Assessing the human element: Panelists weigh AI’s role in cybersecurity during HumanX

Cybersecurity professionals are grappling with the impact of AI and how to protect key systems and assets in an environment where the human element remains central to automation’s success or failure.

The conflict between pressure to embrace automation and the need to keep humans in the loop has become more pronounced in the cybersecurity world as AI adoption grows and security issues roll relentlessly onward.

With everything in security, there’s so much activity coming in, people’s jobs are maxed out, you’ve got skills training gaps,” said John Furrier (pictured, right), theCUBE Research industry analyst and co-founder of SiliconANGLE Media. “All of these are issues are happening today, and the AI is getting smarter. The bad guy has to be right once. If the company is wrong once, it’s over.”

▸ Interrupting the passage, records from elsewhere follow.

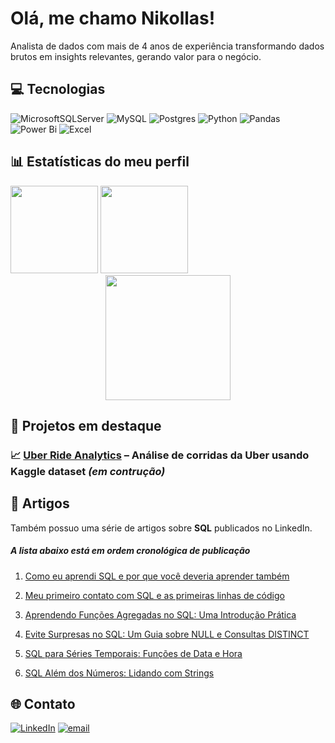 # Olá, me chamo Nikollas!

Analista de dados com mais de 4 anos de experiência transformando dados brutos em insights relevantes, gerando valor para o negócio.


## 💻 Tecnologias

![MicrosoftSQLServer](https://img.shields.io/badge/Microsoft%20SQL%20Server-CC2927?style=for-the-badge&logo=microsoft%20sql%20server&logoColor=white) 
![MySQL](https://img.shields.io/badge/mysql-4479A1.svg?style=for-the-badge&logo=mysql&logoColor=white) 
![Postgres](https://img.shields.io/badge/postgres-%23316192.svg?style=for-the-badge&logo=postgresql&logoColor=white) 
![Python](https://img.shields.io/badge/python-3670A0?style=for-the-badge&logo=python&logoColor=ffdd54) 
![Pandas](https://img.shields.io/badge/pandas-%23150458.svg?style=for-the-badge&logo=pandas&logoColor=white) 
![Power Bi](https://img.shields.io/badge/power_bi-F2C811?style=for-the-badge&logo=powerbi&logoColor=black) 
![Excel](https://img.shields.io/badge/Microsoft_Excel-217346?style=for-the-badge&logo=microsoft-excel&logoColor=white)

## 📊 Estatísticas do meu perfil

<div align="left">
  <img height="140em" src="https://github-readme-stats.vercel.app/api?username=npitombeira&show_icons=true&theme=radical&hide=prs,issues,contribs"/>
  <img height="140em" src="https://github-readme-stats.vercel.app/api/top-langs/?username=npitombeira&layout=compact&theme=radical"/>
</div>

<div align="center">
  <img height="200em" src="https://nirzak-streak-stats.vercel.app/?user=npitombeira&theme=radical&hide_border=false)"/>
</div>


## 📂 Projetos em destaque
### 📈 [Uber Ride Analytics](https://github.com/npitombeira/uber-ride-analytics) – Análise de corridas da Uber usando Kaggle dataset *(em contrução)*

## 📄 Artigos

Também possuo uma série de artigos sobre **SQL** publicados no LinkedIn.

##### *A lista abaixo está em ordem cronológica de publicação*

<!-- https://media.licdn.com/dms/image/v2/D4D12AQEIqngom8IO3w/article-cover_image-shrink_720_1280/B4DZg2nXE_GQAI-/0/1753262950473?e=1761177600&v=beta&t=DjwF_6E9WytODT0ntT_bql43kFZj_MaNV8dOye4NHl4 -->

1. [Como eu aprendi SQL e por que você deveria aprender também](https://www.linkedin.com/pulse/como-eu-aprendi-sql-e-por-que-voc%25C3%25AA-deveria-aprender-tamb%25C3%25A9m-pimentel-q4vkf/?trackingId=amzoP3LZQ5yHn5bDCSpiWQ%3D%3D)

2. [Meu primeiro contato com SQL e as primeiras linhas de código](https://www.linkedin.com/pulse/meu-primeiro-contato-com-sql-e-primeiras-linhas-de-c%25C3%25B3digo-pimentel-s53lf/?trackingId=amzoP3LZQ5yHn5bDCSpiWQ%3D%3D)

3. [Aprendendo Funções Agregadas no SQL: Uma Introdução Prática](https://www.linkedin.com/pulse/aprendendo-fun%25C3%25A7%25C3%25B5es-agregadas-sql-uma-introdu%25C3%25A7%25C3%25A3o-pr%25C3%25A1tica-pimentel-mxcse/?trackingId=amzoP3LZQ5yHn5bDCSpiWQ%3D%3D)

4. [Evite Surpresas no SQL: Um Guia sobre NULL e Consultas DISTINCT](https://www.linkedin.com/pulse/evite-surpresas-sql-um-guia-sobre-null-e-consultas-nikollas-pimentel-oxd7e/?trackingId=amzoP3LZQ5yHn5bDCSpiWQ%3D%3D)

5. [SQL para Séries Temporais: Funções de Data e Hora](https://www.linkedin.com/pulse/sql-para-s%25C3%25A9ries-temporais-fun%25C3%25A7%25C3%25B5es-de-data-e-hora-nikollas-pimentel-dozif/?trackingId=amzoP3LZQ5yHn5bDCSpiWQ%3D%3D)

6. [SQL Além dos Números: Lidando com Strings](https://www.linkedin.com/pulse/sql-al%25C3%25A9m-dos-n%25C3%25BAmeros-lidando-com-strings-nikollas-pimentel-jppzf/?trackingId=amzoP3LZQ5yHn5bDCSpiWQ%3D%3D)


## 🌐 Contato
[![LinkedIn](https://raw.githubusercontent.com/gauravghongde/social-icons/9d939e1c5b7ea4a24ac39c3e4631970c0aa1b920/SVG/Color/LinkedIN.svg)](https://linkedin.com/in/npimentel1/) 
[![email](https://raw.githubusercontent.com/gauravghongde/social-icons/9d939e1c5b7ea4a24ac39c3e4631970c0aa1b920/SVG/Color/Outlook.svg)](mailto:nikollas_p@hotmail.com)
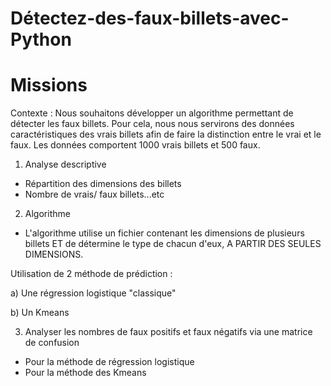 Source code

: # Détectez-des-faux-billets-avec-Python


# Missions

Contexte : Nous souhaitons développer un algorithme permettant de détecter les faux billets. Pour cela, nous nous servirons des données caractéristiques des vrais billets afin de faire la distinction entre le vrai et le faux. Les données comportent 1000 vrais billets et 500 faux.

1) Analyse descriptive

* Répartition des dimensions des billets
* Nombre de vrais/ faux billets...etc

2) Algorithme

* L'algorithme utilise un fichier contenant les dimensions de plusieurs billets ET de détermine le type de chacun d'eux, A PARTIR DES SEULES DIMENSIONS.

Utilisation de 2 méthode de prédiction :

a) Une régression logistique "classique"

b) Un Kmeans

 3) Analyser les nombres de faux positifs et faux négatifs via une matrice de confusion
 
* Pour la méthode de régression logistique
* Pour la méthode des Kmeans

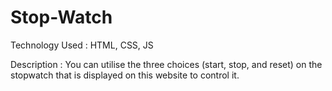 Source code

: # Stop-Watch


Technology Used : 
          HTML, CSS, JS

Description : 
      You can utilise the three choices (start, stop, and reset) on the stopwatch that is displayed on this website to control it.
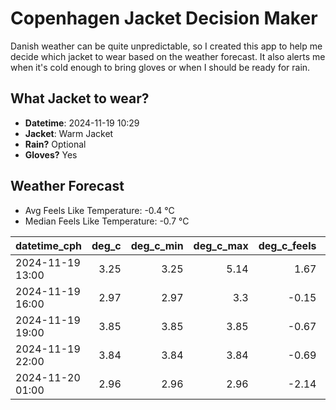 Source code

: 
# Copenhagen Jacket Decision Maker

Danish weather can be quite unpredictable, so I created this app to help me decide which jacket to wear based on the weather forecast. 
It also alerts me when it's cold enough to bring gloves or when I should be ready for rain.

## What Jacket to wear?

- **Datetime**: 2024-11-19 10:29
- **Jacket**: Warm Jacket
- **Rain?** Optional
- **Gloves?** Yes

## Weather Forecast
- Avg Feels Like Temperature: -0.4 °C
- Median Feels Like Temperature: -0.7 °C

| datetime_cph     |   deg_c |   deg_c_min |   deg_c_max |   deg_c_feels | weather   | wind   | rain   |
|:-----------------|--------:|------------:|------------:|--------------:|:----------|:-------|:-------|
| 2024-11-19 13:00 |    3.25 |        3.25 |        5.14 |          1.67 | Rain      | Low    | Low    |
| 2024-11-19 16:00 |    2.97 |        2.97 |        3.3  |         -0.15 | Rain      | Low    | Low    |
| 2024-11-19 19:00 |    3.85 |        3.85 |        3.85 |         -0.67 | Snow      | Medium | None   |
| 2024-11-19 22:00 |    3.84 |        3.84 |        3.84 |         -0.69 | Snow      | Medium | None   |
| 2024-11-20 01:00 |    2.96 |        2.96 |        2.96 |         -2.14 | Snow      | Medium | None   |
         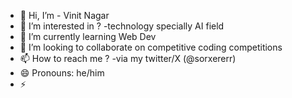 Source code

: - 👋 Hi, I’m - Vinit Nagar
- 👀 I’m interested in ? -technology specially AI field
- 🌱 I’m currently learning Web Dev
- 💞️ I’m looking to collaborate on competitive coding competitions
- 📫 How to reach me ? -via my twitter/X (@sorxererr)
- 😄 Pronouns: he/him  
- ⚡
<!---
sorxerer/sorxerer is a ✨ special ✨ repository because its `README.md` (this file) appears on your GitHub profile.
You can click the Preview link to take a look at your changes.
--->
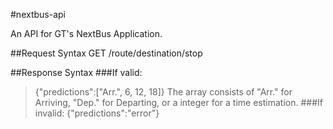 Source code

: #nextbus-api

An API for GT's NextBus Application.

##Request Syntax
GET /route/destination/stop

##Response Syntax
###If valid:
>{"predictions":["Arr.", 6, 12, 18]}
The array consists of "Arr." for Arriving, "Dep." for Departing, or a integer for a time estimation.
###If invalid:
>{"predictions":"error"}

Furrier’s remarks set the stage for a panel session he moderated, “Smart Security: Where AI Meets Human Insight,” on Monday at the HumanX AI conference in Las Vegas. He was joined by Kara Sprague (left), chief executive officer at HackerOne Inc.; Dean Sysman (second from left), CEO and co-founder at Axonius Inc.; and Nia Castelly (second from right), co-founder and head of legal for Checks, an AI powered legal compliance platform from Google LLC.

Building trust for the human element
Furrier led the panel on a discussion of governance and the need for increased compliance in the age of AI. The Checks compliance intelligence platform became a fully integrated Google product two years ago, and Castelly spoke about the importance of trust in building AI infrastructure.

“I think the money is going to be where the trust is,” she said. “It’s going to boil down to trust, and those who take that seriously, put in their own governance frameworks and think about this in a smart way early on are the ones who are going to win.”

The challenge for many in the cybersecurity field is to find ways to leverage AI for maximum effect while keeping humans in the loop. Sprague saw this as an opportunity to free security analysts from the burdensome work of monitoring threat traffic in security operations centers, or SOCs.

“Cybersecurity tends to move so quickly … it’s a great petri dish for where we can look at humans in the loop,” Sprague told the HumanX audience. “My hope is that we can start applying AI and more automation to unburden a lot of those SOC operators and make them much more effective.”

While AI may become effective in the near future for easing cybersecurity workloads, there is still the problem confronted today by many organizations of creating new vulnerabilities through the use of unsafe AI models. Axonius’ Sysman sees this as further evidence for employees to take full ownership of safe security practices.

“You start to see sprawl of model usage from other companies,” he said. “People start to go rogue; they use shadow AI. The security team needs to teach the organization, teach every single employee, how their part of the job in an organization matters from a cybersecurity standpoint.”

The HumanX panel session highlighted the ways in which cybersecurity is continuing to demand a closer examination of how AI will be implemented in the enterprise. There is a lot at stake for many companies in protecting against unwanted security holes as AI usage grows, and the cybersecurity field is providing instructive use cases for continued human involvement.

“Humans in the loop means something to cybersecurity,” Furrier noted. “Security is probably the best example where AI is on the cutting edge of key issues.”.